The Toronto rules probably just looked at the frequency of the letters in the entire text of the Aenead, and based the scores on that, but that’s not the proper way to go about it. What you really should do is take a text (the Aenead or whatever), remove all duplicate words, and then count up the letters. Like, the original text probably contains the word “quid” thousands of times, but that should only contribute one Q (and one U, and one I, and one D) to your count.

According to Wikipedia, the distribution of the letters still used in English was based on frequency analysis. I can sort of see how in even in English including a lot of articles and non-content words would skew the results in ways that are relevant to gameplay, but having at most four morphs of given a given Q-word in English is different from having possibly over a hundred possible morphs for one in Latin. And I’m pretty sure the number of Latin Q-words that appear in English is no where near “most”.

OK, other than the pronouns, name one Latin Q word that doesn’t have an analogue in English. And all of the declensions and conjugations will increase the number of Q words available in Latin, but it’ll also increase the number of non-Q words by about the same proportion.
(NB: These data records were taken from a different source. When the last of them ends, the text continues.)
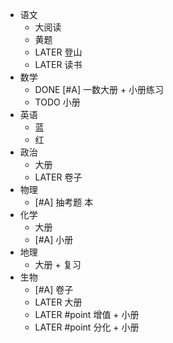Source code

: - 语文
	- 大阅读
	- 黄题
	- LATER 登山
	- LATER 读书
- 数学
	- DONE [#A] 一数大册 + 小册练习
	- TODO 小册
- 英语
	- 蓝
	- 红
- 政治
	- 大册
	- LATER  卷子
- 物理
	- [#A] 抽考题 本
- 化学
	- 大册
	- [#A] 小册
- 地理
	- 大册 + 复习
- 生物
	- [#A] 卷子
	- LATER 大册
	- LATER #point 增值 + 小册
	- LATER #point 分化 + 小册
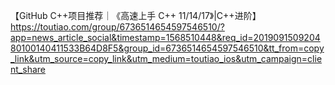 【GitHub C++项目推荐｜《高速上手 C++ 11/14/17》|C++进阶】https://toutiao.com/group/6736514654597546510/?app=news_article_social&timestamp=1568510448&req_id=201909150920480100140411533B64D8F5&group_id=6736514654597546510&tt_from=copy_link&utm_source=copy_link&utm_medium=toutiao_ios&utm_campaign=client_share
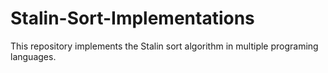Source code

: # Stalin-Sort-Implementations
This repository implements the Stalin sort algorithm in multiple programing languages.
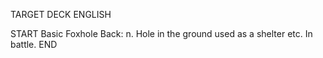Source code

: TARGET DECK
ENGLISH

START
Basic
Foxhole
Back: n. Hole in the ground used as a shelter etc. In battle.
END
Well, that’s kind of a trick question, because there is quite number of Q-adverbs, but these are mostly etymologically related to Q-pronouns. In any case, I’m thinking in terms of having a Q be worth 10 points, which if you get it makes it more important how versatile it is. Just spitballing here, but the combinations seem much more varried. If you have QU, 3/5 vowels make a word:

QUA
QUO
QUI

If you have one of these, several consonants can make a longer word:

QUAM
QUAS
QUAT
QUOD
QUOM
QUOR
QUOS
QUOT
QUID
QUII
QUIN
QUIS
QUIT

That’s just a quick-and-dirty survey of possible three-and-four word combinations, but doesn’t that seem like it means that Q’s will be easier to get rid of in Latin than in English?

Oh, and as for the name-a-word challenge, artificially limiting myself to words not obviously derived from pronouns, how about QUR?

“Qur” is a Latin word? I’ve never encountered that one before.

I suppose that you raise a good point about the availability of short words containing Q (though English Scrabble does recognize “qi”). And come to think of it, the Latin game’s Q would also benefit from the greater preponderance of U in Latin (both in the vocabulary and in the set’s tiles). So I guess I agree that 10 points for Q does overvalue it (though 3 points is probably still too cheap).

One other non-Q point of interest is that the root form of a word in Latin is not generally a word in itself. In English, most nouns and verbs can be turned into another valid noun or verb by adding an S onto the end, which is a very significant part of the game. I don’t think there’s any real analogue to this in Latin, though: The closest I can think of is turning a first-declension noun from -a to -ae.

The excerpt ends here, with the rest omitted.